In accordance with full cost accounting rules, we are subject to a limitation on capitalized costs.  The capitalized cost of natural gas and oil properties, net of accumulated depreciation, depletion and amortization, may not exceed the estimated future net cash flows from proved oil and gas reserves discounted at 10%, plus the lower of cost or fair market value of unproved properties as adjusted for related tax effects, which is known as the ceiling limitation.  If capitalized costs exceed the ceiling limitation, the excess must be charged to expense. We did not have any adjustment to earnings due to the ceiling limitation for the periods presented herein. 

 

Results of Operations  

Six Months Ended June 30, 2008 Compared to Six Months Ended June 30, 2007

Revenue. Total revenue increased to $2.9 million for the six months ended June 30, 2008 from $1.9 million in the same period in 2007.  This increase was primarily due to higher commodity prices in the 2008 period.

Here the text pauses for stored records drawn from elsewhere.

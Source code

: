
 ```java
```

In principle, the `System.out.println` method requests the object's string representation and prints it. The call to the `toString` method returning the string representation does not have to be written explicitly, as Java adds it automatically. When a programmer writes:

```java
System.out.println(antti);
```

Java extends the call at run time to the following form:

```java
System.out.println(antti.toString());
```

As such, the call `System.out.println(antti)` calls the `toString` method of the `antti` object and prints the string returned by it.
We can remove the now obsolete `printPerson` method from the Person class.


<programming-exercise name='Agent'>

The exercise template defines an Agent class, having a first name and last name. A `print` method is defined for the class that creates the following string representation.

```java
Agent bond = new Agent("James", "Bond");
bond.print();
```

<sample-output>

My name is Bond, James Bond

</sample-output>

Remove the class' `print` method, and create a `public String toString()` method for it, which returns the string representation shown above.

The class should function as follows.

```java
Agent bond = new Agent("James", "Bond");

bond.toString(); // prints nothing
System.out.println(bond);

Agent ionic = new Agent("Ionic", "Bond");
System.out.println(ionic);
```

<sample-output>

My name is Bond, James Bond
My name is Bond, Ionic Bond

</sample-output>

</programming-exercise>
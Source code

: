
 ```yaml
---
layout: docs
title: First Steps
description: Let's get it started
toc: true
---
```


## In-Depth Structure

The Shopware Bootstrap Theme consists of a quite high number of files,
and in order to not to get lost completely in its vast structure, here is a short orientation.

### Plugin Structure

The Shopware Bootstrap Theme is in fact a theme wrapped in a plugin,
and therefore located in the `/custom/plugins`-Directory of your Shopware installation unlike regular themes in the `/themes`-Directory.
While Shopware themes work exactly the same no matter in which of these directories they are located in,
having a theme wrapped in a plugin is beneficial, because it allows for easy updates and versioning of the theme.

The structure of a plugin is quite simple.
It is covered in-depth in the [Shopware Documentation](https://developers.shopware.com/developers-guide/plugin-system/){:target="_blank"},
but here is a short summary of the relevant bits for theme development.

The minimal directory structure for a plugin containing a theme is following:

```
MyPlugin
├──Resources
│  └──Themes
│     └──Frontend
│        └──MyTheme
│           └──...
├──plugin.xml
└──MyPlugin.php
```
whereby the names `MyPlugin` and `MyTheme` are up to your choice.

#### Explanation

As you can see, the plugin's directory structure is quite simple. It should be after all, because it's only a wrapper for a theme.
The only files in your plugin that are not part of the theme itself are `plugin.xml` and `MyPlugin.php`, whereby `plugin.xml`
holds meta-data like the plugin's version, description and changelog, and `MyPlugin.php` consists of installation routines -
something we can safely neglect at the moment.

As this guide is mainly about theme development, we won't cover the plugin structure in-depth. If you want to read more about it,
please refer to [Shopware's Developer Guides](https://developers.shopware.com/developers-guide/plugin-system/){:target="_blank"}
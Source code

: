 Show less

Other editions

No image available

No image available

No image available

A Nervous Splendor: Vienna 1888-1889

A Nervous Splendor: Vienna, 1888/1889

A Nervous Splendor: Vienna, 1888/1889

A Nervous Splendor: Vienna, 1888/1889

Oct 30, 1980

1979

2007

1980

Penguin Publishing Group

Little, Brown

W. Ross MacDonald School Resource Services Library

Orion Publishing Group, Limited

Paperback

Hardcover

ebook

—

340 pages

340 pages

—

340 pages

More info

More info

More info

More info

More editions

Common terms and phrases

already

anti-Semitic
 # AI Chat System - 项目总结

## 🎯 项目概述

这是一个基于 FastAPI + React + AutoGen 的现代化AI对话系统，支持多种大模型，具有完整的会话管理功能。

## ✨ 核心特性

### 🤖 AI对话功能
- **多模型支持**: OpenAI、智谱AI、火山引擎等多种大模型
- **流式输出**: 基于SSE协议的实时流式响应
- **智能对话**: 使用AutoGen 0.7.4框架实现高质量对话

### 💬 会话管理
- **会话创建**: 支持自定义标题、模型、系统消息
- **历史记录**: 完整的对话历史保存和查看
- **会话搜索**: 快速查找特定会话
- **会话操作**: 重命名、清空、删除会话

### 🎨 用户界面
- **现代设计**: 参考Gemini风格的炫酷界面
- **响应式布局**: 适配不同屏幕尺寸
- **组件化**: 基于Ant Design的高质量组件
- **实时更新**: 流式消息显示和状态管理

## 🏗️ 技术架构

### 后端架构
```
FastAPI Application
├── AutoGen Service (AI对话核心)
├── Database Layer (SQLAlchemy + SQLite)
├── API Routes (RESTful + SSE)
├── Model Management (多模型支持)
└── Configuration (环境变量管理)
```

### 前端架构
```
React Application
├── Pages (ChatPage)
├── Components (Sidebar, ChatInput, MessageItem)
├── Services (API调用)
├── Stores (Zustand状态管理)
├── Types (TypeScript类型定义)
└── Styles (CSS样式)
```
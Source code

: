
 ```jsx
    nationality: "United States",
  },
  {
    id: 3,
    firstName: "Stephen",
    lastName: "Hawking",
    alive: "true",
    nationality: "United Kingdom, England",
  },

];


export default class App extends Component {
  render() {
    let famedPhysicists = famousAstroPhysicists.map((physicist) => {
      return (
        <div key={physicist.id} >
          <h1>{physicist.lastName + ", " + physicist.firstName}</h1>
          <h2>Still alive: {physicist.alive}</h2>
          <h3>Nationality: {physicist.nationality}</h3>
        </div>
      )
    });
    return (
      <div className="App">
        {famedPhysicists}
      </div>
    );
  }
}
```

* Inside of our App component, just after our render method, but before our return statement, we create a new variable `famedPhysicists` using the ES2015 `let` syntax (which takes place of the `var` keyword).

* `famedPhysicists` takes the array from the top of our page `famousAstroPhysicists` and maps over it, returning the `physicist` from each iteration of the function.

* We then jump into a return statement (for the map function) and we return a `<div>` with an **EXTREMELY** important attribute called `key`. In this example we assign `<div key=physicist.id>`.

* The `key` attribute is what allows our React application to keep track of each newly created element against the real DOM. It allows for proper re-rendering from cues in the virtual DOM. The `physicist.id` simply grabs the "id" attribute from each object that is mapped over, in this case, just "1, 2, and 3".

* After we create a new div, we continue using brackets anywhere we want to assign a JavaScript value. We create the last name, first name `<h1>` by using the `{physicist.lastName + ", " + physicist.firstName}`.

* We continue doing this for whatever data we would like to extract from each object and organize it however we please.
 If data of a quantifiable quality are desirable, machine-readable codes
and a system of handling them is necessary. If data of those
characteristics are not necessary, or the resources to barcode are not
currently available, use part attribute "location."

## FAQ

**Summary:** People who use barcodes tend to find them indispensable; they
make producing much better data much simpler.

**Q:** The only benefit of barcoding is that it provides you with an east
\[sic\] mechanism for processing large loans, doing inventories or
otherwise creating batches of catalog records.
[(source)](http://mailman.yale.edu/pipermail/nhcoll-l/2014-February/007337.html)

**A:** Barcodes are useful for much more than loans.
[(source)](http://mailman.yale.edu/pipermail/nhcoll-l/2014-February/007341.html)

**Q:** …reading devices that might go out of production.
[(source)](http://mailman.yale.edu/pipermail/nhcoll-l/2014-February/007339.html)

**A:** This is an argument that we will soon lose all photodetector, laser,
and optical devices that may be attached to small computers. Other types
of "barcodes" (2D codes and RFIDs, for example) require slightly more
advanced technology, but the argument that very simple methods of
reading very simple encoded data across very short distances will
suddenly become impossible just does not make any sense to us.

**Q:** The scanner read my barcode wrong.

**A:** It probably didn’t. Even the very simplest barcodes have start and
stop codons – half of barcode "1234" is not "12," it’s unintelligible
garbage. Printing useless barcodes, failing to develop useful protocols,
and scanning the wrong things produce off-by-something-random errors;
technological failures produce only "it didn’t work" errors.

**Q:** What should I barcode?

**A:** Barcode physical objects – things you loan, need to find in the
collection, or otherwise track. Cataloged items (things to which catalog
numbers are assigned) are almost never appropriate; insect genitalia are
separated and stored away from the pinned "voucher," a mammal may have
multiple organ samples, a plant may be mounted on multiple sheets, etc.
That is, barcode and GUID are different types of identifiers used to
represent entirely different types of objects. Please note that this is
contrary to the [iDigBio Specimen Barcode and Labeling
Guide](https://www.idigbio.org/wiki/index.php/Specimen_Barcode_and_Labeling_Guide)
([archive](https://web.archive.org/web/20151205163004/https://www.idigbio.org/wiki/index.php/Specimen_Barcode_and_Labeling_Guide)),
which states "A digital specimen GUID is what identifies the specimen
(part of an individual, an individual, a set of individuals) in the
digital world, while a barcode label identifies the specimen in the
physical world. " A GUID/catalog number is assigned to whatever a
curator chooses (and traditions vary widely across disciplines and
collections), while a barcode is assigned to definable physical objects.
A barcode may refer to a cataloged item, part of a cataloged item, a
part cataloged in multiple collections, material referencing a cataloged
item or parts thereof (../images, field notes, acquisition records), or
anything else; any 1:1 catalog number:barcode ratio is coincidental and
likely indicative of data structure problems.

Operating Costs and Expenses. Total operating costs and expenses increased to $11.2 million for the six months ended June 30, 2008 compared to $9.3 million for the same period in 2007

 

Field operating and project costs includes the costs associated with our exploration and production activities, including, but not limited to, drilling, field operating expense and processing costs. 

 

Field operating and project costs increased $0.2 million primarily due to the cost of oil sold in Q2 2008 versus cost of oil sold in Q1 and Q2 2007.

 

DD&A decreased $0.1 million primarily due to our oil processing facility becoming fully depreciated during 2007.

 

General and administrative expenses increased $1.8 million to $8.2 million for the six months ended June 30, 2008 from $6.4 million for the comparable period in 2007. Salaries and wages accounted for $1.1 million of the increase primarily attributable to our staff in Georgia.  Approximately $0.8 million of the increase was due to the cost of ex-patriate staff added in the second half of 2007 and due to charging certain senior drilling staff to general and administrative expense in the 2008 period that had been charged to operating expense in the 2007 period.  The remaining $0.3 million increase was due to Georgian national staff salary increases, which are dollar denominated, to adjust for the weakening dollar and higher income tax rates which increased from 12% in the 2007 period to 25% in the 2008 period.  Legal expenses increased $0.8 million primarily due to expenses incurred in preparation for arbitration hearings and other general corporate matters during the first half of 2008. The remaining $0.1 million decrease was primarily attributable to lower shareholder relations expenses in the 6 months ended June 30, 2008 versus the comparable period in 2007

 

Other Income (Expense). Total other expense increased to $3.3 million in the six month period ended June 30, 2008 from other expense of $0.1 million in the six month period ended June 30, 2007. The $3.2 million increase in other expense is primarily attributable to an increase in interest expense of $3.0 million and a $0.1 million decrease in interest income. 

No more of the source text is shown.